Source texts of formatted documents
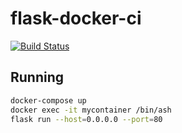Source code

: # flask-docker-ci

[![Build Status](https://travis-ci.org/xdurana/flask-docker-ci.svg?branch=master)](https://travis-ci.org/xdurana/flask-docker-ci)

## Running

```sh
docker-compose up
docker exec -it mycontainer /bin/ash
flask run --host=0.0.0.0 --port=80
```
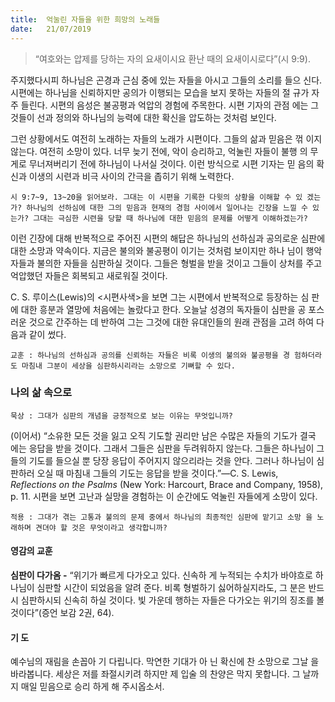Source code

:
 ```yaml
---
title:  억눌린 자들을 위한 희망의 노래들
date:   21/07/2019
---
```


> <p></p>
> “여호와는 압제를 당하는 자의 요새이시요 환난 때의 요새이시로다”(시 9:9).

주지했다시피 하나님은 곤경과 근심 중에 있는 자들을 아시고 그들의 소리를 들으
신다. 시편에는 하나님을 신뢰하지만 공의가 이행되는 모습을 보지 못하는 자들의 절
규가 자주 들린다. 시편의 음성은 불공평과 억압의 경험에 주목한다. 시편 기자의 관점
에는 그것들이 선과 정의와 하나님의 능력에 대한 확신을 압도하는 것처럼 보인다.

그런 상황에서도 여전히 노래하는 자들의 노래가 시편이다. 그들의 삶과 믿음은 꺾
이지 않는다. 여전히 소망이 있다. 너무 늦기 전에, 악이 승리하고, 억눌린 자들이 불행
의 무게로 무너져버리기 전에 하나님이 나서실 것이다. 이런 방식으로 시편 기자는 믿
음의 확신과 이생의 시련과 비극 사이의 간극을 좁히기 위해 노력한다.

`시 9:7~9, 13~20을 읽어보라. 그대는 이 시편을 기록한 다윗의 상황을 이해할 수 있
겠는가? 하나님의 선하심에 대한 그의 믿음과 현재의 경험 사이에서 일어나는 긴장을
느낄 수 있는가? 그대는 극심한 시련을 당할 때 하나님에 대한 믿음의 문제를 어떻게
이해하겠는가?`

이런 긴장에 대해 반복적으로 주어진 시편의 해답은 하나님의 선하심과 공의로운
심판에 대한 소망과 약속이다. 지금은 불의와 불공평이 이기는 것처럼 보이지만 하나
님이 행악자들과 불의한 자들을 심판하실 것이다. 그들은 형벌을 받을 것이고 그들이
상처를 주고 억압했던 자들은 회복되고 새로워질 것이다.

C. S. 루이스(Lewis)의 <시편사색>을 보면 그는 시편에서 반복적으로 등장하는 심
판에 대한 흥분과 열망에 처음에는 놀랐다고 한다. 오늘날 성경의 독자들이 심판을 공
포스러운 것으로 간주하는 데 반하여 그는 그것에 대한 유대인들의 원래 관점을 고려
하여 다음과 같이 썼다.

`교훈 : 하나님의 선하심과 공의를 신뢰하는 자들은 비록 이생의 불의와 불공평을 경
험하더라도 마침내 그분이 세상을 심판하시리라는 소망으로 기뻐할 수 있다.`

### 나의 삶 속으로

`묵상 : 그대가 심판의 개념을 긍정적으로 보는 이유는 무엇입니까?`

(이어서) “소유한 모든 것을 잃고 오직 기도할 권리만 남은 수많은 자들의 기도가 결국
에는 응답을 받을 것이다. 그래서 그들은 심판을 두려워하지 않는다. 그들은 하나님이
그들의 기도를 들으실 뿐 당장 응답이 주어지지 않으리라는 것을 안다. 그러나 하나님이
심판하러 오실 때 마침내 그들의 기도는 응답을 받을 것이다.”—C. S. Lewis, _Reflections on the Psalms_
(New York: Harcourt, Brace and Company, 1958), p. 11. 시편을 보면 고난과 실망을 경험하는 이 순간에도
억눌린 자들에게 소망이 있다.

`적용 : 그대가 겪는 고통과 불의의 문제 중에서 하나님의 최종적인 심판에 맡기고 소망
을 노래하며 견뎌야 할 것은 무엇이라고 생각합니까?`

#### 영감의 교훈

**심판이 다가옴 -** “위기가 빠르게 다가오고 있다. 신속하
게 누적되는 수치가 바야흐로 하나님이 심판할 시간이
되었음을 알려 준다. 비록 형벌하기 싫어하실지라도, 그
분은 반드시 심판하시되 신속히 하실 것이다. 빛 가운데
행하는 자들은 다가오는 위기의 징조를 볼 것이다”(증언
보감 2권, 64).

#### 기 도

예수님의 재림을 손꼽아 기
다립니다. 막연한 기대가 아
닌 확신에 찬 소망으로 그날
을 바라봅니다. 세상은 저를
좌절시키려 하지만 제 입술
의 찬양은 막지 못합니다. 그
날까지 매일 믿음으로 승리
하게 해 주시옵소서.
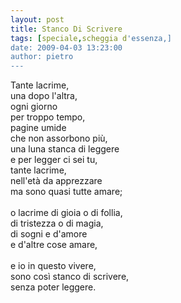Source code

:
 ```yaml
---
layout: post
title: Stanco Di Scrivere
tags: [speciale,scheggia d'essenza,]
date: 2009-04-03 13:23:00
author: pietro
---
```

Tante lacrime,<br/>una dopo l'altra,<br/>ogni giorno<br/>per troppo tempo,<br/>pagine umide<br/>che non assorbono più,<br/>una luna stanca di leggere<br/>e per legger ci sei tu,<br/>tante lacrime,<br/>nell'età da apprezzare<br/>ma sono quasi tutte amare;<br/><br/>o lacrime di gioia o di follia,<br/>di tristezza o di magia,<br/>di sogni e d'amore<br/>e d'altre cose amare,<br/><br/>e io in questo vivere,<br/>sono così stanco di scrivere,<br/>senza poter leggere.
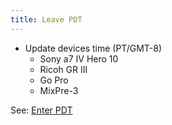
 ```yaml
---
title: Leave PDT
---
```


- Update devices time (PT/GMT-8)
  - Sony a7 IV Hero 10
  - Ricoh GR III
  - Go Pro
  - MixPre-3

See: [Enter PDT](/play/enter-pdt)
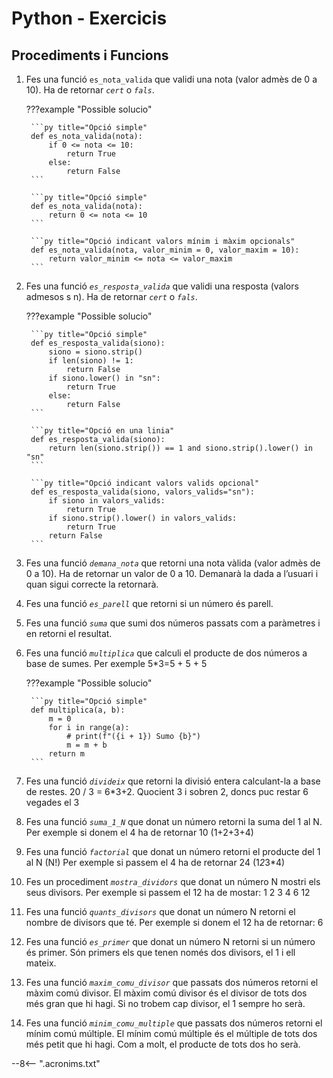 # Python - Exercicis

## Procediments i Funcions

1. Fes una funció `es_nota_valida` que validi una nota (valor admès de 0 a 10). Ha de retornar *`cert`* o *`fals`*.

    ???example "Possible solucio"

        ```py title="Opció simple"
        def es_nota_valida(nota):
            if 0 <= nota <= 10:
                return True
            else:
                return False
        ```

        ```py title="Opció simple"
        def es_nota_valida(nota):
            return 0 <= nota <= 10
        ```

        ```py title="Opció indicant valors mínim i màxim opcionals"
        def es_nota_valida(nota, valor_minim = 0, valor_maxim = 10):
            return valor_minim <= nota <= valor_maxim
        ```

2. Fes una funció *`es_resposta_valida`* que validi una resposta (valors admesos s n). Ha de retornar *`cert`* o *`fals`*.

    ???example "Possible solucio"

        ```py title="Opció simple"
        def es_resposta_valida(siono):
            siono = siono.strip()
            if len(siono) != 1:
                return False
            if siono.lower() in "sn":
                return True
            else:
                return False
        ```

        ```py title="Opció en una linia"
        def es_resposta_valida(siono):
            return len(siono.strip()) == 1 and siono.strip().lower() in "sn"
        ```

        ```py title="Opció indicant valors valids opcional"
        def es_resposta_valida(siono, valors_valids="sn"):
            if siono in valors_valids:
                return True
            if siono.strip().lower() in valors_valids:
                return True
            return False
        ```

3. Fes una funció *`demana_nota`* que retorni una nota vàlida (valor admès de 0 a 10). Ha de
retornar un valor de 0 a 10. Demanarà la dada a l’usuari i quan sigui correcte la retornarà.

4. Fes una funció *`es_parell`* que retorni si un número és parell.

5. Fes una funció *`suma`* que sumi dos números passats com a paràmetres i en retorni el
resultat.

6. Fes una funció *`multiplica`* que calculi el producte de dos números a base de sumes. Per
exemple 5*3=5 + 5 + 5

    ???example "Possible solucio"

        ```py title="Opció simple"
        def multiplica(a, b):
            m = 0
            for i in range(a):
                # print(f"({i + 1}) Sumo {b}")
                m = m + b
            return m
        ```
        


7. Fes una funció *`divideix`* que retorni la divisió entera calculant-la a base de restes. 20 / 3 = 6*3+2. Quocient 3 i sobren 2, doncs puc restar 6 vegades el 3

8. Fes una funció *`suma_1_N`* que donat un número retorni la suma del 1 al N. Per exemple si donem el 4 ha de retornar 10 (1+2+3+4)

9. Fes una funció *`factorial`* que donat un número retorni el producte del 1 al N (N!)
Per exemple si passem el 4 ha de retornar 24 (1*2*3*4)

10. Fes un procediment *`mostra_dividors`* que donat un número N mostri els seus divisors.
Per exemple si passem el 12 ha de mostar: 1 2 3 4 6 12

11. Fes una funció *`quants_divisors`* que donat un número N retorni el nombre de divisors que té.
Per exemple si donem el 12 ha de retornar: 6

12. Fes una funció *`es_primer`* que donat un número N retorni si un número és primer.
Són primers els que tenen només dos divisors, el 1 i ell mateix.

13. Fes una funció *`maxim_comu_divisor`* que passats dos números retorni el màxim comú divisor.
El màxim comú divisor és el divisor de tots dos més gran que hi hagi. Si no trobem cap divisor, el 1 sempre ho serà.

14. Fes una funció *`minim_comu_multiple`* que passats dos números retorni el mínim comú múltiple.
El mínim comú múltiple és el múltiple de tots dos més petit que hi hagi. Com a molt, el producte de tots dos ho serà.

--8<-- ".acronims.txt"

_Activity_
Filter the entries and keep only the lines holding "하나님이".

_Written solution_
의 무게로 무너져버리기 전에 하나님이 나서실 것이다. 이런 방식으로 시편 기자는 믿
에는 응답을 받을 것이다. 그래서 그들은 심판을 두려워하지 않는다. 그들은 하나님이
그들의 기도를 들으실 뿐 당장 응답이 주어지지 않으리라는 것을 안다. 그러나 하나님이
게 누적되는 수치가 바야흐로 하나님이 심판할 시간이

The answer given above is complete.